26 mai 2019 Vernissage de » la Fête de l’Estampe à l’Atelier Privat, Bègles ;

 

 

Comme Bernard participe pour la troisième fois à la Fête de l’Estampe, je placerai ma petite bafouille sous le signe de l’évolution, non dans sa théorie mais

dans la pratique. Il y a, parmi vous, celles et ceux qui le connaissent, lui et son œuvre, d’autres pas. Donc petite piqure de rappel pour les premiers, initiation

dxpress pour les seconds. Quand naguère Bernard intègre les Beaux-Arts, il teste une à une les expressivités mais au final s’en détourne pour, je le cite,

« détricoter l’ensemble de l’apprentissage et retrouver les sensations premières. » De cette curiosité créative et non maladive surgissent des personnages,

d’abord de taille réduite, des sujets obsessionnels. Là encore, attention : on n’est pas dans le champ de la névrose, mais bien au contraire de l’intime en expansion ;

Bon an mal an Privat en calcifie la mythologie, celle que j’ai par ailleurs pompeusement rebaptisée Mythomorphie. Car la « morphê » au double sens de Forme

et de Matière Constitutive tient dans son œuvre une place égale à celle du travail de et sur l’imaginaire.Equilibre et parité qui lui permettent de créer sans se

détruire, de durer sans endurer, et que le visiteur peut faire les gros yeux, s’étonner d’un spontané Oh la la ! ou d’un sourire de connivence, de re-connaissance.

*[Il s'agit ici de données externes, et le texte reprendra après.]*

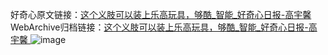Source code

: 好奇心原文链接：[这个义肢可以装上乐高玩具，够酷_智能_好奇心日报-高宇馨 ](https://www.qdaily.com/articles/12159.html)
WebArchive归档链接：[这个义肢可以装上乐高玩具，够酷_智能_好奇心日报-高宇馨 ](http://web.archive.org/web/20190623171940/https://www.qdaily.com/articles/12159.html)
![image](http://ww3.sinaimg.cn/large/007d5XDply1g3x040lxnsj30u0382tvr)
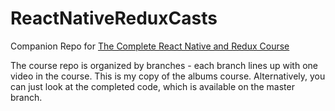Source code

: # ReactNativeReduxCasts
Companion Repo for [The Complete React Native and Redux Course](https://www.udemy.com/the-complete-react-native-and-redux-course)

The course repo is organized by branches - each branch lines up with one video in the course.  This is my copy of the albums course.  Alternatively, you can just look at the completed code, which is available on the master branch.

Donc des femmes/ femmes, êtres hybrides ou gentils monstres, toute une galerie de personnages qui trouvera le chemin des galeries tout court. A partir de 2014, les séries enrichissent leurs thématiques, comme en témoignent les titres : Dieux Japonais, Processions, Chariots, Trains, Vertiges Rouges, etc…Et puis

Il y a chez Privat l’attrait- ou l’amour discret- pour l’animalité. Et révèle un axe créatif assez décalé. A l’instar des minéraux et des végétaux, les animaux

sont des forces élémentaires capables de se convertir en foyers d’énergie. En eux le peintre entre en résonnance : conscience d’un instinct positif. Mais qui

reste disputée chez l’humain grâce ou à cause de ses formatages de pensée. Prendre les animaux comme vecteurs, c’est tirer l’intellect de ses phobies, en

naturaliser les blessures.

Ces derniers mois l’évolution s’est manifestée par l’usage du Médium, une sorte d’isorel dur appliqué au protocole habituel d’estampage. Sauf qu’avant la pose

sur lino les motifs sont découpés à la scie sauteuse : résolution au ½ millimètre, un travail de ouf. ( D’ailleurs il faudra qu’un jour je vous parle plus précisément

des rapports génétiques que Privat entretient en art et artisanat.)  La matière est donc engagée sur plusieurs objectifs :

En minimisant l’ancrage on obtient un ressenti vibratoire à la surface ;

Un effet quasi cinétique, comme on le constate avec ces extraordinaires « Bustes en Procession » ;

Par son relief bidimensionnel, le médium propose une autre approche rétinienne.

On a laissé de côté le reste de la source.